Les distinctions ne sont plus explicites et soutenables, de telle sorte qu’effectivement certaines personnes s’estiment moralement fondées à exiger qu’on respecte leur volonté « d’interruption de vie ». Le principe de « compassion » justifie le geste irréversible pratiqué sous contrôle médical.
Le cas du Canada
C’est peut-être au Canada que le glissement se révèle plus vertigineux encore. Le Québec vient de publier son rapport annuel : 7,4 % des décès sont provoqués par l’« aide médicale à mourir » – désormais surnommée « le Soin ». L’extension vers les troubles mentaux est prévue pour 2027.
Le Comité des droits des personnes handicapées de l’ONU a publié le 26 mars dernier un rapport alarmant dénonçant la façon dont le Canada propose, voire facilite l’euthanasie des personnes handicapées ou pauvres, faute d’alternatives sociales ou médicales suffisantes. On ne soulage plus la souffrance, on y met fin en supprimant le souffrant.
Le Canada démontre que la loi a une fonction expressive : une fois l’interdit levé, les mentalités évoluent très rapidement. Près de neuf ans après la légalisation de l’euthanasie, 28 % des Canadiens déclarent que le fait d’être sans abri est une condition suffisante pour pouvoir bénéficier de l’« aide à mourir ». Un Canadien sur cinq est en accord avec la proposition « l’aide médicale à mourir devrait toujours être autorisée, quelle que soit la personne qui la demande » (sondage Research Co., mai 2023).

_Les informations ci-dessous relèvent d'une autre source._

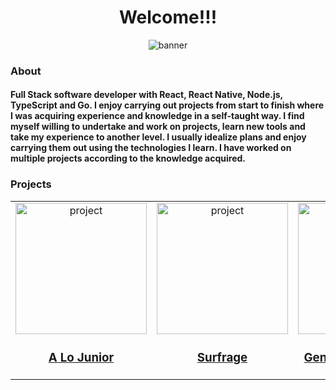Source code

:
<div align="center">

<div align="center">
        <h1 align="center">Welcome!!!</h1>
        <img src="https://res.cloudinary.com/projects-emanuek/image/upload/v1709572717/portfolio/linkedin_fondo_rvxapa.png" alt="banner">
</div>

<div>
        <h3 align="left">About</h3>
        <h4 align="left">
                Full Stack software developer with React, React Native, Node.js, TypeScript and Go. I enjoy carrying out projects from start to finish where I was acquiring experience and knowledge in a self-taught way.
                I find myself willing to undertake and work on projects, learn new tools and take my experience to another level. I usually idealize plans and enjoy carrying them out using the technologies I learn. I have worked on multiple projects according to the                     knowledge acquired.
        </h4>
        <h3 align="left">Projects</h3>
        <table>
                <tr>
                        <td>
                                <a href="https://github.com/EmanuelCav/alojuniordev">
                                    <div height="315" align="center">
                                        <img width="210" src="https://res.cloudinary.com/projects-emanuek/image/upload/v1709490527/portfolio/alojunior_lexyoe.png" alt="project">
                                        <h3 align="center">A Lo Junior</h3>
                                    </div>
                                </a>
                        </td>
                        <td>
                                <a href="https://github.com/EmanuelCav/Surveys" tar>
                                    <div height="315" align="center">
                                        <img width="210" src="https://res.cloudinary.com/projects-emanuek/image/upload/v1709490095/portfolio/icon_qfb1dl.png" alt="project">
                                        <h3 align="center">Surfrage</h3>
                                    </div>
                                </a>
                        </td>
                        <td>
                                <a href="https://github.com/EmanuelCav/general_culture_quiz">
                                    <div height="315" align="center">
                                        <img width="210" src="https://res.cloudinary.com/projects-emanuek/image/upload/v1709490947/culture/icon_kfyizi.png" alt="project">
                                        <h3 align="center">General Culture Quiz</h3>
                                    </div>
                                </a>
                        </td>
                        <td>
                                <a href="https://play.google.com/store/apps/details?id=com.argentinaquiz.triviagame">
                                    <div height="315" align="center">
                                        <img width="210" src="https://res.cloudinary.com/projects-emanuek/image/upload/v1706790450/favicon_tvx4ge.png" alt="project">
                                        <h3 align="center">Argentina Quiz</h3>
                                    </div>
                                </a>
                        </td>
                </tr>
        </table>

</div>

Les digues de notre humanité
Ces signaux d’alarme devraient nous inciter à la prudence et à la retenue. Pourtant, chez nous, la pression à légiférer révoque les moindres objections. « Regardez les pays voisins : ils ont avancé sans catastrophe », écrit l’ADMD (Association pour le droit de mourir dans la dignité), qui est à l’origine de la proposition de loi en cours d’examen. Mais que signifie « sans catastrophe » au regard des évolutions dans les pays qui ont dépénalisé le geste médical létal, des critiques de l’ONU sur l’application inconsidérée de l’euthanasie sur des personnes en situation de vulnérabilité ou quand, aux Pays-Bas, des couples qui n’acceptent pas de vieillir peuvent accéder à l’euthanasie ?
L’inquiétude n’est dès lors plus théorique, elle est factuelle, fondée sur des données officielles, des rapports d’autorités nationales et d’organisations internationales. Ce ne sont pas des opinions subjectives ou des idéologies qui doivent éclairer le débat public et les arbitrages parlementaires, mais l’expérience des pays qui ont pris le risque d’ouvrir le droit à la mort donnée. Nous ne voulons pas devenir les Pays-Bas de demain, le Canada d’après-demain.
L’euthanasie ne s’encadre pas : elle déborde. Et dans ce débordement, ce sont les digues de notre humanité qui cèdent, lentement mais sûrement, jusqu’à ce que la mort ne soit plus un soin, mais une option banale, administrée à ceux que notre société n’a plus la force – ou la volonté – d’accompagner.